HTML/Javascript app that runs on the filesystem, security issue

Question

I'm putting together a little tool that some business people can run on their local filesystems, since we don't want to setup a host for it.

Basically, its just HTML + Javascript (using jQuery) to pull some reports using REST from a 3rd party.

The problem is, FF3 and IE don't allow the ajax call, I get:

Access to restricted URI denied" code: "1012

Obviously its an XSS issue...how do I work around it? The data returned is in XML format.

I was trying to do it this way:

$.get(productUrl, function (data)
     {
      alert (data);
     }
    );

EDIT: To be clear...I'm not setting up an internal host for this(Way to much red tape), and we CANNOT host this externally due to the data being retrieved.

EDIT #2: A little testing shows that I can use an IFRAME to make the request. Does anyone know if there any downsides to using a hidden IFRAME?

Answer 1

If you have Python installed, a webserver to serve files can be as simple as

python -c “import SimpleHTTPServer;SimpleHTTPServer.test()”
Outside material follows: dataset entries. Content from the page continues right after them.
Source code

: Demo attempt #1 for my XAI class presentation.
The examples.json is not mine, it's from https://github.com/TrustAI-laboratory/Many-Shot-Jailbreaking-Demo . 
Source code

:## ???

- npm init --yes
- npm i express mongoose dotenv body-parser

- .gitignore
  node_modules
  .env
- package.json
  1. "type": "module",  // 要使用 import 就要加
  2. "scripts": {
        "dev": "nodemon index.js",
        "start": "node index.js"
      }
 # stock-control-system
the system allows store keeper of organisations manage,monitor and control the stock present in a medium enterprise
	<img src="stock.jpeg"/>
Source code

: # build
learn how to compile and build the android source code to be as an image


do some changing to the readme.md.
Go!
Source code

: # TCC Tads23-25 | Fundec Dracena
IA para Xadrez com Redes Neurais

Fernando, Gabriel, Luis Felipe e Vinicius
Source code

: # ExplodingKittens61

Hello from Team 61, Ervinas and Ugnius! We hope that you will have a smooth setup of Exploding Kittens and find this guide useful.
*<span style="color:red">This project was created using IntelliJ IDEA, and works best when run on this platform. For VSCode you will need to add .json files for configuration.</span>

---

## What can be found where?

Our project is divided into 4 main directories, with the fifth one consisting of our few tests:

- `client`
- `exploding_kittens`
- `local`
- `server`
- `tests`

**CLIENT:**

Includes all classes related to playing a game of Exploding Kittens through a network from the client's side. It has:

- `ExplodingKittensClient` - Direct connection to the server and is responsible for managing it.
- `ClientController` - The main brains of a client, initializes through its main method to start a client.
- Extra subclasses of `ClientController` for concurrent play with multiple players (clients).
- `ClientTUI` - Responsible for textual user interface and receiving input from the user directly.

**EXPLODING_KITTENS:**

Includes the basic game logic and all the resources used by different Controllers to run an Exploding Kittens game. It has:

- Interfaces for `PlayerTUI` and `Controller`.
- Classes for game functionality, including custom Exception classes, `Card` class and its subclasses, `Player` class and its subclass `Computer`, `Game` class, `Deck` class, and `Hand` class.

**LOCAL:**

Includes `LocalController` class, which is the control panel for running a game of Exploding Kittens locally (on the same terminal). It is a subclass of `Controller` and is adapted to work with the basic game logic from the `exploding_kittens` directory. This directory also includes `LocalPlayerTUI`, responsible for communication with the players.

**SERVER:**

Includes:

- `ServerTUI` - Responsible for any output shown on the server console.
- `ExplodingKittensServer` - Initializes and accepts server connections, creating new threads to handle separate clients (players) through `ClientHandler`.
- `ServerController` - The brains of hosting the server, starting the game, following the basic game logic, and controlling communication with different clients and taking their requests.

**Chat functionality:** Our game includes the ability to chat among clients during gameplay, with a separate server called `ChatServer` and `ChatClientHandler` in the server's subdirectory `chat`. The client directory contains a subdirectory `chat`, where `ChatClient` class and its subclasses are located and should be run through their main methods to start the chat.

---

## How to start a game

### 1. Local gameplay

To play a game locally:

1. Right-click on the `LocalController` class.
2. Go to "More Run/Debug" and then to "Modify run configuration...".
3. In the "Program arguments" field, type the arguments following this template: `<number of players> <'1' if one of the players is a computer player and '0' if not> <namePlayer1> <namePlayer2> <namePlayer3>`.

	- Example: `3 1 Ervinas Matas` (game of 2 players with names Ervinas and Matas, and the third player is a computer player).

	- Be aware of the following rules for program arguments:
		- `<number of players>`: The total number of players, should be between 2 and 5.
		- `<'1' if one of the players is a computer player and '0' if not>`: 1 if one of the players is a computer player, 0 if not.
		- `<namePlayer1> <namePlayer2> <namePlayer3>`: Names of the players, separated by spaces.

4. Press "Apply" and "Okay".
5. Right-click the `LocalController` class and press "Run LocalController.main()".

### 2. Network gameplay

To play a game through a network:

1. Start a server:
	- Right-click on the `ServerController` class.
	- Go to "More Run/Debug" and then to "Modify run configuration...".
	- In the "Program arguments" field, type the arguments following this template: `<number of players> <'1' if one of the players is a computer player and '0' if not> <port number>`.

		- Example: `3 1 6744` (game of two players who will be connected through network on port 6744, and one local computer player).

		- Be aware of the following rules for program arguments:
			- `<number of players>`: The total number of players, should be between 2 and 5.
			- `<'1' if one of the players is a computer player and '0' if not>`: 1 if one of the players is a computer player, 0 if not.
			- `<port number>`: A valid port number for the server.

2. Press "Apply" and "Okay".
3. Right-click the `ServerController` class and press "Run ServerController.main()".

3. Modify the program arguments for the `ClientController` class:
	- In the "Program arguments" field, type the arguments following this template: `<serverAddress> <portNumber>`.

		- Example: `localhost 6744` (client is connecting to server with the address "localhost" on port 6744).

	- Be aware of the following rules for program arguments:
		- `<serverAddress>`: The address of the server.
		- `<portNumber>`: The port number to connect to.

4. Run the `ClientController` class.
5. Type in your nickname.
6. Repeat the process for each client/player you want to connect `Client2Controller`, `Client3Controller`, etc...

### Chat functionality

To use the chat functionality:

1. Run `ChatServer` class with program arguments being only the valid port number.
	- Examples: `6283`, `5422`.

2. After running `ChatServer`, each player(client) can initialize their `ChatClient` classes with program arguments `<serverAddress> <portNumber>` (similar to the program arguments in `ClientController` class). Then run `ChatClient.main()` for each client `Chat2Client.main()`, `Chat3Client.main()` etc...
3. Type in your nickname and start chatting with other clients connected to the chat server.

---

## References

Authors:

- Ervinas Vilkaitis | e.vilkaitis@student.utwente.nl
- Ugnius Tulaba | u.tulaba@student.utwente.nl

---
Edit: Original poster can't use this approach, but in general I think this is the way to solve this particular problem for future users with this issue.

Answer 2

In a similar situation, my solution was to use Mark Of The Web, which is a special HTML comment that IE recognizes. It places the page in a different security zone.

Reference: MSDN

Answer 3

Do you control the server providing the data? If so you can setup a callback. The basic idea is you have a function in the script that handles incoming data (in your case an XML string). Then the server responds to the request with a Javascript snippet of your callback funtion with the string as the argument. And instead of using AJAX, you add a new script tag to the page. This is the basis for JSONP. It looks something like this.

local page.

<script>
 function callback(str)
 {
  alert(str);
 }
 function makeRequest(param)
 {
  var s = document.createElement('script');
  s.src = 'http://serveranywhere/script.bla?' + params;
  document.getElementsByTagName[0].appendChild(s);
 }
</script>

remote server returns

callback('<xml><that><does><something></something></does></that></xml>');

now when the script is added to the page, the function callback will be executed you the string you provide. And jQuery call do all of this for you using JSONP in the $.ajax call. Hope this helps.